Unfortunately, absenteeism’s impact on operations during the Omicron surge only added to existing challenges presented by talent shortages. With the tight labor market and their plans to expand their workforce, 68% of small businesses reported that hiring challenges are impacting their ability to operate at full capacity. Talent is one headwind that remains relentless, but supply chain headwinds are beginning to slowly lessen over time.
Supply chain challenges begin to ease
For the first time since last year, the proportion of small businesses that reported their supply chain is improving is greater than those that say it is getting worse. In the January survey, more than one third (34%) of small businesses reported their supply chain is slowly getting better, which is up from 30% in December and 23% in September.
Currently, less than one quarter (24%) of small businesses report the price of goods and materials is the primary supply chain issue. Delivery and fulfillment time present the biggest challenge for 39% of small businesses, followed by the availability of inventory (32%).
Tension between inflation and growth
Small businesses see growth opportunities ahead with 72% projecting increased revenues in the next 12 months, but constraints of inflation continue to hold back expectations for increased profits. Just 51% of small businesses expect profitability to increase, and 18% expect it to worsen. This is in drastic contrast to the peak in May when 62% of small businesses expected profitability to increase and just 8% expected a decline.
While the costs of inputs might be easing, prices from vendors and wage pressures continue to temper profitability gains. Nearly three-quarters (74%) of small businesses are impacted by higher costs for labor, which t are necessary to compete in the talent wars. Last month’s report noted that compensation was the top tactic small businesses were using to address hiring challenges, with 73% boosting wages, 38% adding employee benefits and 24% offering hiring bonuses.
Some of the headwinds impacting small businesses are starting to slow, but talent remains a gale force wind with record quit rates impacting all businesses. Retention remains a priority to keep the employees they have today.mall businesses also need to take advantage of the opportunity to find talent from those leaving voluntarily as part of the Great Resignation.
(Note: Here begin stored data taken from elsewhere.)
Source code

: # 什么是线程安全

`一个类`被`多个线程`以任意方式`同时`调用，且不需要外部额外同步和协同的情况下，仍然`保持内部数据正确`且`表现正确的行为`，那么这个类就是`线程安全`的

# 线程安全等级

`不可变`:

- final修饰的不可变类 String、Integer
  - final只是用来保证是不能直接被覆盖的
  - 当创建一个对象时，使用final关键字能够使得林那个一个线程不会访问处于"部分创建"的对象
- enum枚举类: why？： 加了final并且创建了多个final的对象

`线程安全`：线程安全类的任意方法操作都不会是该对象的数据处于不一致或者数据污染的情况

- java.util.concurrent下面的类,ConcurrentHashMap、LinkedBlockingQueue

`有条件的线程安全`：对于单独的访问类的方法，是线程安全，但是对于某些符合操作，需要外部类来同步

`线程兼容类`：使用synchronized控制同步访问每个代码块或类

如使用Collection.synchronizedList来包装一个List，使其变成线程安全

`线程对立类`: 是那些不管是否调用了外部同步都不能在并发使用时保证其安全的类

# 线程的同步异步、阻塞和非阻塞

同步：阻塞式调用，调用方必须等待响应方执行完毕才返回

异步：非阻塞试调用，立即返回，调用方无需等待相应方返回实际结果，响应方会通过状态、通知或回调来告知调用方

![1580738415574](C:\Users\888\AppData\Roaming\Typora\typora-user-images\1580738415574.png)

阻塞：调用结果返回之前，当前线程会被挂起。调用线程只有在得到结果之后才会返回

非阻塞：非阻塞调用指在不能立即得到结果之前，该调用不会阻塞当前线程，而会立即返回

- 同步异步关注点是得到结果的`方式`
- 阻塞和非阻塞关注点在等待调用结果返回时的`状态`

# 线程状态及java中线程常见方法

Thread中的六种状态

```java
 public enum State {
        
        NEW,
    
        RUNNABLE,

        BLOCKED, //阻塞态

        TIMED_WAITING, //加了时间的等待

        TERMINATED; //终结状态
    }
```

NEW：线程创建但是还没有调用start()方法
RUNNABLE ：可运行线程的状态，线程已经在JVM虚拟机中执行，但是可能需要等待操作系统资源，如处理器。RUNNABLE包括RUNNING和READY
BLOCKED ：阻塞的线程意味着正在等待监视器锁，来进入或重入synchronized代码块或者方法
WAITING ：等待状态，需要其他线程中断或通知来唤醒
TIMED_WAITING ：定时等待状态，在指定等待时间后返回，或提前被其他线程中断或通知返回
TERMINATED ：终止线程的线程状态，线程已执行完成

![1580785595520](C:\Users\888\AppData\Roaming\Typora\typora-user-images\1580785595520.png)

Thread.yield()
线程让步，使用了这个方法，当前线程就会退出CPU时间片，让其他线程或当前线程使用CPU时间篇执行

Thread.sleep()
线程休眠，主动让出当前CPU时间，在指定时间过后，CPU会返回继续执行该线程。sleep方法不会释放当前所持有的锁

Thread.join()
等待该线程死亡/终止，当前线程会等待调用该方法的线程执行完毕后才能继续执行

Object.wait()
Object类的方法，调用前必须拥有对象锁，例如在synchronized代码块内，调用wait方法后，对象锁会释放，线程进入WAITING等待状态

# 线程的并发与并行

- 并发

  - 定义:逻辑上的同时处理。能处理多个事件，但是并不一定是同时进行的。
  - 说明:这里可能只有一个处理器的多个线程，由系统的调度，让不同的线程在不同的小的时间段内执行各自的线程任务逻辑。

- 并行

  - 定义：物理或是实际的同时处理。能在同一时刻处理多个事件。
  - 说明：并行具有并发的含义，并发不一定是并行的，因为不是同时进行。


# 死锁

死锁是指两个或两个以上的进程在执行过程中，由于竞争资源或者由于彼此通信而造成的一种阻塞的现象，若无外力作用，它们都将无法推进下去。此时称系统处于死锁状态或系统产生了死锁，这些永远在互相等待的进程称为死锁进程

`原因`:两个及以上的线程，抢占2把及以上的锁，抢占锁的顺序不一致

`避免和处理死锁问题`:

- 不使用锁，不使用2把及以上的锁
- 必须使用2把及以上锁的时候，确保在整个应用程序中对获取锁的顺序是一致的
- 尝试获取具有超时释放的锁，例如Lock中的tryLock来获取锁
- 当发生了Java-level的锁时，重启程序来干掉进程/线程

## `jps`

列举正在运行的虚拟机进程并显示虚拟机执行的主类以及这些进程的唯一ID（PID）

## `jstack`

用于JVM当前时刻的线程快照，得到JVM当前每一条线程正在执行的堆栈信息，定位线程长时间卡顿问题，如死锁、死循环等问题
Talent is the biggest priority for small businesses. First they must regain operational capacity as employees return from COVID absences, then focus on adding people required to gain the momentum needed to realize their projected growth potential.
Download the January report for complete data and analysis
For the complete dataset and analysis of the January WSJ/Vistage Small Business CEO Confidence Index survey from the University of Michigan’s Dr. Richard Curtin, download the report and infographic to learn more, including:
- Optimism about the economy continues to decline.
- Expansion plans over the next 12 months increase, driven by hiring goals.
- Revenue expectations grow while profit expectations continue to moderate.
The January WSJ/Vistage Small Business CEO Survey was conducted January 10-17, 2022 and gathered 630 responses from CEOs and leaders of small businesses with revenues between $1 million and $20 million. Our February survey, in the field February 7-14, 2022, will capture the sentiment of small businesses as Omicron recedes.